OBJECTIVE: To examine the association between leisure-time physical activity (PA) and survival to age 85 with mobility limitation or death before age 85 after total knee (TKR) or total hip replacement (THR) for osteoarthritis (OA). METHODS: This was a prospective study among participants from the Women's Health Initiative (WHI), recruited 1993-1998 (baseline age 65-79 yrs) and followed through 2012. Medicare claims data were linked to WHI data to determine TKR (n = 1986) and THR (n = 1034). Self-reported PA was collected before total joint replacement (TJR). RESULTS:Women who were physically inactive before THR had the highest risk of mobility limitation at age 85 (OR 2.36, 95% CI 1.30-4.26) compared with women who had the highest amount of PA [> 17.42 metabolic equivalent of task (MET)-hrs/week]. Women who reported no moderate to vigorous PA (MVPA) before THR had the strongest risk of mobility limitation (OR 2.00, 95% CI 1.24-3.22) compared with women with the highest level of MPVA (≥ 15 MET-hrs/week). Women who were physically inactive before TKR had the highest risk of mobility limitation (OR 1.68, 95% CI 1.15-2.45) compared with women who had the highest PA level.
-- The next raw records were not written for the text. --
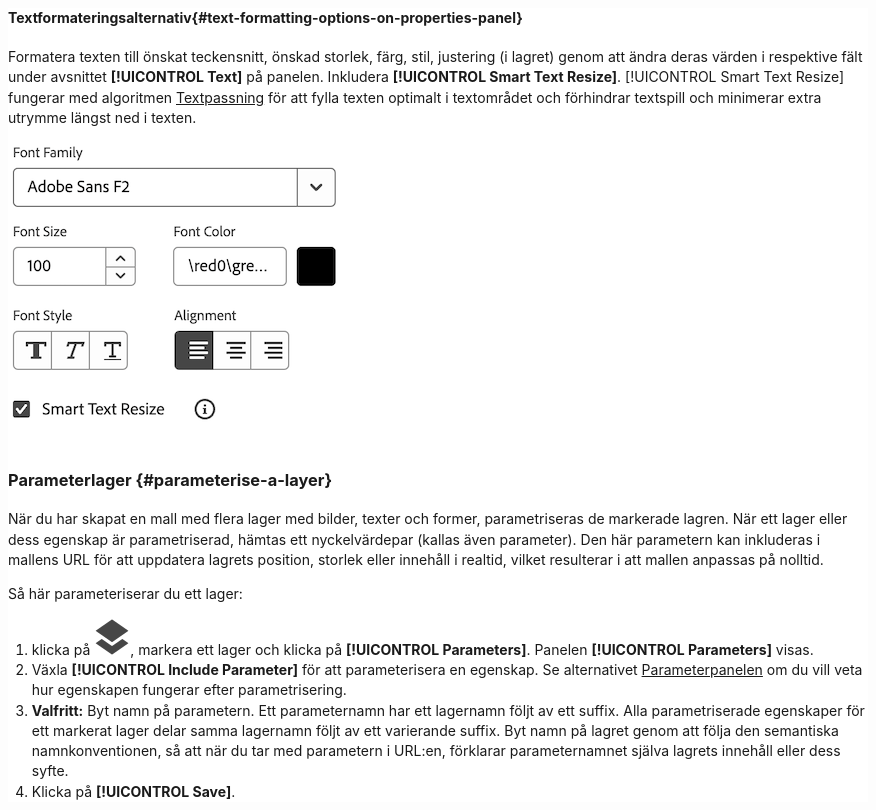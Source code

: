 #### Textformateringsalternativ{#text-formatting-options-on-properties-panel}

Formatera texten till önskat teckensnitt, önskad storlek, färg, stil, justering (i lagret) genom att ändra deras värden i respektive fält under avsnittet **[!UICONTROL Text]** på panelen.
Inkludera **[!UICONTROL Smart Text Resize]**. [!UICONTROL Smart Text Resize] fungerar med algoritmen [Textpassning](https://experienceleague.adobe.com/sv/docs/dynamic-media-developer-resources/image-serving-api/image-serving-api/http-protocol-reference/text-formatting/r-copy-fitting) för att fylla texten optimalt i textområdet och förhindrar textspill och minimerar extra utrymme längst ned i texten.

![Skapa innehåll på nolltid](/help/assets/assets/smart-text-resize.png)

### Parameterlager {#parameterise-a-layer}

När du har skapat en mall med flera lager med bilder, texter och former, parametriseras de markerade lagren. När ett lager eller dess egenskap är parametriserad, hämtas ett nyckelvärdepar (kallas även parameter). Den här parametern kan inkluderas i mallens URL för att uppdatera lagrets position, storlek eller innehåll i realtid, vilket resulterar i att mallen anpassas på nolltid.

Så här parameteriserar du ett lager:

1. klicka på ![Skapa innehåll direkt](/help/assets/assets/show-layers-list.svg), markera ett lager och klicka på **[!UICONTROL Parameters]**. Panelen **[!UICONTROL Parameters]** visas.
1. Växla **[!UICONTROL Include Parameter]** för att parameterisera en egenskap. Se alternativet [Parameterpanelen](#parameterisation-options-or-allowed-parameters) om du vill veta hur egenskapen fungerar efter parametrisering.
1. **Valfritt:** Byt namn på parametern. Ett parameternamn har ett lagernamn följt av ett suffix. Alla parametriserade egenskaper för ett markerat lager delar samma lagernamn följt av ett varierande suffix. Byt namn på lagret genom att följa den semantiska namnkonventionen, så att när du tar med parametern i URL:en, förklarar parameternamnet själva lagrets innehåll eller dess syfte.
1. Klicka på **[!UICONTROL Save]**.
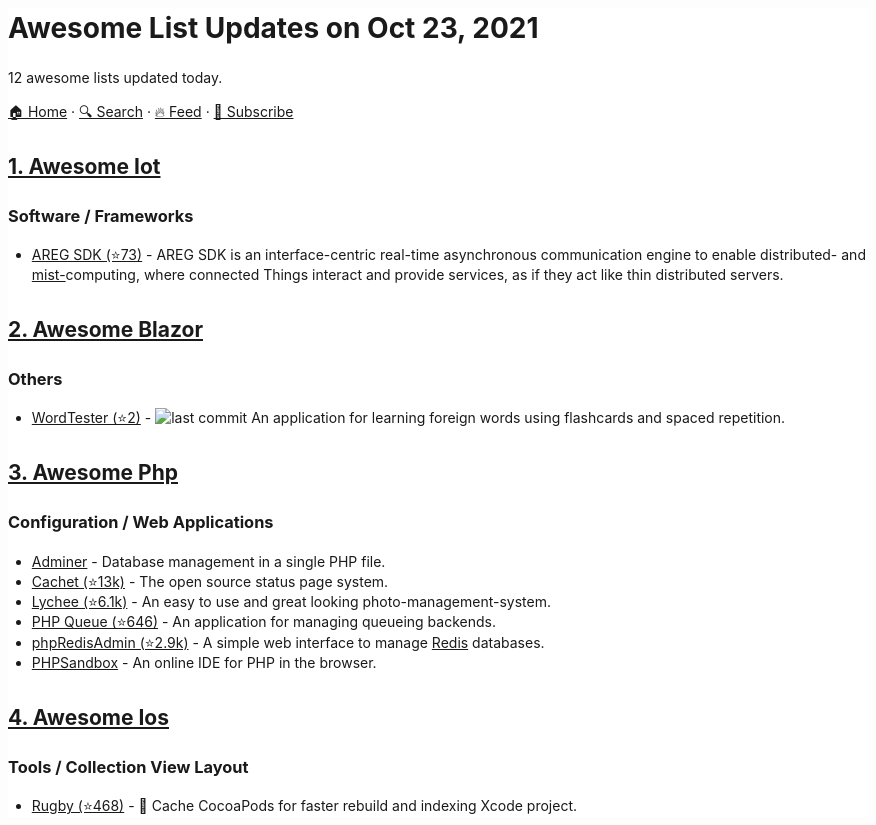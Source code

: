 # Awesome List Updates on Oct 23, 2021

12 awesome lists updated today.

[🏠 Home](/README.md) · [🔍 Search](https://test.trackawesomelist.com/search/) · [🔥 Feed](https://test.trackawesomelist.com/feed.xml) · [📮 Subscribe](https://trackawesomelist.us17.list-manage.com/subscribe?u=d2f0117aa829c83a63ec63c2f&id=36a103854c)



## [1. Awesome Iot](/content/HQarroum/awesome-iot/README.md)

### Software / Frameworks

*   [AREG SDK (⭐73)](https://github.com/aregtech/areg-sdk) - AREG SDK is an interface-centric real-time asynchronous communication engine to enable distributed- and [mist-](https://csrc.nist.gov/publications/detail/sp/500-325/final)computing, where connected Things interact and provide services, as if they act like thin distributed servers.

## [2. Awesome Blazor](/content/AdrienTorris/awesome-blazor/README.md)

### Others

*   [WordTester (⭐2)](https://github.com/KamilBugnoKrk/WordTester) - ![last commit](https://img.shields.io/github/last-commit/KamilBugnoKrk/WordTester) An application for learning foreign words using flashcards and spaced repetition.

## [3. Awesome Php](/content/ziadoz/awesome-php/README.md)

### Configuration / Web Applications

*   [Adminer](https://www.adminer.org/) - Database management in a single PHP file.
*   [Cachet (⭐13k)](https://github.com/cachethq/cachet) - The open source status page system.
*   [Lychee (⭐6.1k)](https://github.com/electerious/Lychee) - An easy to use and great looking photo-management-system.
*   [PHP Queue (⭐646)](https://github.com/CoderKungfu/php-queue) - An application for managing queueing backends.
*   [phpRedisAdmin (⭐2.9k)](https://github.com/ErikDubbelboer/phpRedisAdmin) - A simple web interface to manage [Redis](https://redis.io/) databases.
*   [PHPSandbox](https://phpsandbox.io) - An online IDE for PHP in the browser.

## [4. Awesome Ios](/content/vsouza/awesome-ios/README.md)

### Tools / Collection View Layout

*   [Rugby (⭐468)](https://github.com/swiftyfinch/Rugby) - 🏈 Cache CocoaPods for faster rebuild and indexing Xcode project.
Women who reported no MVPA before TKR had the strongest risk of mobility limitation (OR 1.60, 95% CI 1.16-2.19) compared with women with the highest level of MPVA. There were significant dose-response associations of lower PA levels with increased risk of late-life mobility limitation and death. CONCLUSION:Women with lower PA levels before TJR were more likely to experience mobility limitation in late life following TJR for hip or knee OA.